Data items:
Start of Block

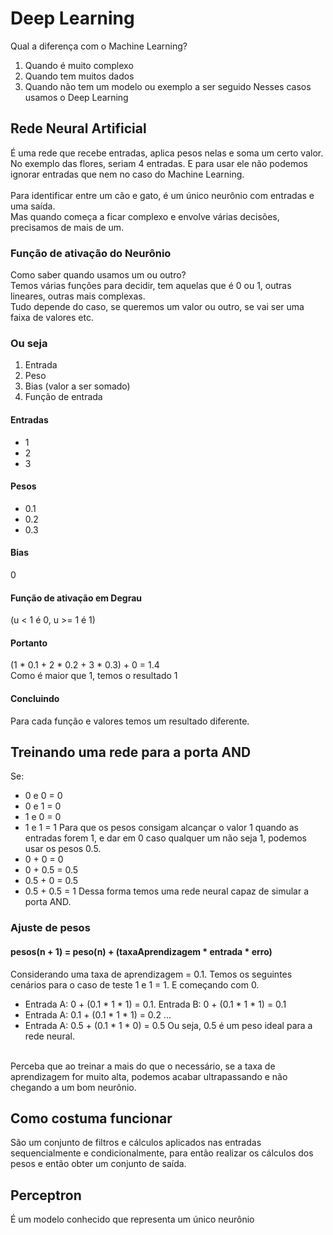 # Deep Learning
Qual a diferença com o Machine Learning?  
1. Quando é muito complexo
2. Quando tem muitos dados
3. Quando não tem um modelo ou exemplo a ser seguido
Nesses casos usamos o Deep Learning

## Rede Neural Artificial
É uma rede que recebe entradas, aplica pesos nelas e soma um certo valor.  
No exemplo das flores, seriam 4 entradas. E para usar ele não podemos ignorar entradas que nem no caso do Machine Learning.  
<br>
Para identificar entre um cão e gato, é um único neurônio com entradas e uma saída.  
Mas quando começa a ficar complexo e envolve várias decisões, precisamos de mais de um.  
  
### Função de ativação do Neurônio
Como saber quando usamos um ou outro?  
Temos várias funções para decidir, tem aquelas que é 0 ou 1, outras lineares, outras mais complexas.  
Tudo depende do caso, se queremos um valor ou outro, se vai ser uma faixa de valores etc.  

### Ou seja
1. Entrada
2. Peso
3. Bias (valor a ser somado)
4. Função de entrada

#### Entradas
* 1
* 2
* 3

#### Pesos
* 0.1
* 0.2
* 0.3

#### Bias
0

#### Função de ativação em Degrau
(u < 1 é 0, u >= 1 é 1)

#### Portanto
(1 * 0.1 + 2 * 0.2 + 3 * 0.3) + 0 = 1.4  
Como é maior que 1, temos o resultado 1

#### Concluindo
Para cada função e valores temos um resultado diferente.  
  
## Treinando uma rede para a porta AND
Se:
* 0 e 0 = 0
* 0 e 1 = 0
* 1 e 0 = 0
* 1 e 1 = 1
Para que os pesos consigam alcançar o valor 1 quando as entradas forem 1, e dar em 0 caso qualquer um não seja 1, podemos usar os pesos 0.5.  
* 0 + 0 = 0
* 0 + 0.5 = 0.5
* 0.5 + 0 = 0.5
* 0.5 + 0.5 = 1
Dessa forma temos uma rede neural capaz de simular a porta AND.  

### Ajuste de pesos
#### pesos(n + 1) = peso(n) + (taxaAprendizagem * entrada * erro)
Considerando uma taxa de aprendizagem = 0.1. Temos os seguintes cenários para o caso de teste 1 e 1 = 1. E começando com 0.  
* Entrada A: 0 + (0.1 * 1 * 1) = 0.1. Entrada B: 0 + (0.1 * 1 * 1) = 0.1
* Entrada A: 0.1 + (0.1 * 1 * 1) = 0.2 ...
* Entrada A: 0.5 + (0.1 * 1 * 0) = 0.5
Ou seja, 0.5 é um peso ideal para a rede neural.  
<br>
Perceba que ao treinar a mais do que o necessário, se a taxa de aprendizagem for muito alta, podemos acabar ultrapassando e não chegando a um bom neurônio.  

## Como costuma funcionar
São um conjunto de filtros e cálculos aplicados nas entradas sequencialmente e condicionalmente, para então realizar os cálculos dos pesos e então obter um conjunto de saída.

## Perceptron
É um modelo conhecido que representa um único neurônio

End of Block

# WHAT TO DO:
Pull every line with the word "ativação" from the data.

# OUTPUT FOR THIS TASK:
### Função de ativação do Neurônio
#### Função de ativação em Degrau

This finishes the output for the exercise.